(THE DATA begins)

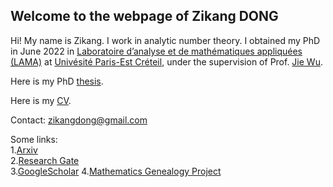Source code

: ## Welcome to the webpage of Zikang DONG


Hi! My name is Zikang. I work in analytic number theory. I obtained my PhD in June 2022 in [Laboratoire d’analyse et de mathématiques appliquées (LAMA)](https://lama.u-pem.fr/) at [Univésité Paris-Est Créteil](https://www.u-pec.fr/), under the supervision of Prof. [Jie Wu](https://lama.u-pem.fr/membres/wu.jie).

Here is my PhD [thesis](https://www.theses.fr/s211943).

Here is my [CV](https://github.com/zikangdong/zikangdong.github.io/blob/gh-pages/CV-en.pdf).

Contact: zikangdong@gmail.com


Some links:  
1.[Arxiv](https://arxiv.org/search/?query=zikang+dong&searchtype=all&abstracts=show&order=-announced_date_first&size=50)  
2.[Research Gate](https://www.researchgate.net/profile/Dong-Zikang)  
3.[GoogleScholar](https://scholar.google.com/citations?hl=zh-CN&user=HSSpfrEAAAAJ)
4.[Mathematics Genealogy Project](https://www.mathgenealogy.org/id.php?id=294426)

(THE DATA ends)

### THE PROBLEM
Repeat the data above exactly, images excluded.

### SOLVED PROBLEM
Source code

: ## Welcome to the webpage of Zikang DONG


Hi! My name is Zikang. I work in analytic number theory. I obtained my PhD in June 2022 in [Laboratoire d’analyse et de mathématiques appliquées (LAMA)](https://lama.u-pem.fr/) at [Univésité Paris-Est Créteil](https://www.u-pec.fr/), under the supervision of Prof. [Jie Wu](https://lama.u-pem.fr/membres/wu.jie).

Here is my PhD [thesis](https://www.theses.fr/s211943).

Here is my [CV](https://github.com/zikangdong/zikangdong.github.io/blob/gh-pages/CV-en.pdf).

Contact: zikangdong@gmail.com


Some links:  
1.[Arxiv](https://arxiv.org/search/?query=zikang+dong&searchtype=all&abstracts=show&order=-announced_date_first&size=50)  
2.[Research Gate](https://www.researchgate.net/profile/Dong-Zikang)  
3.[GoogleScholar](https://scholar.google.com/citations?hl=zh-CN&user=HSSpfrEAAAAJ)
4.[Mathematics Genealogy Project](https://www.mathgenealogy.org/id.php?id=294426)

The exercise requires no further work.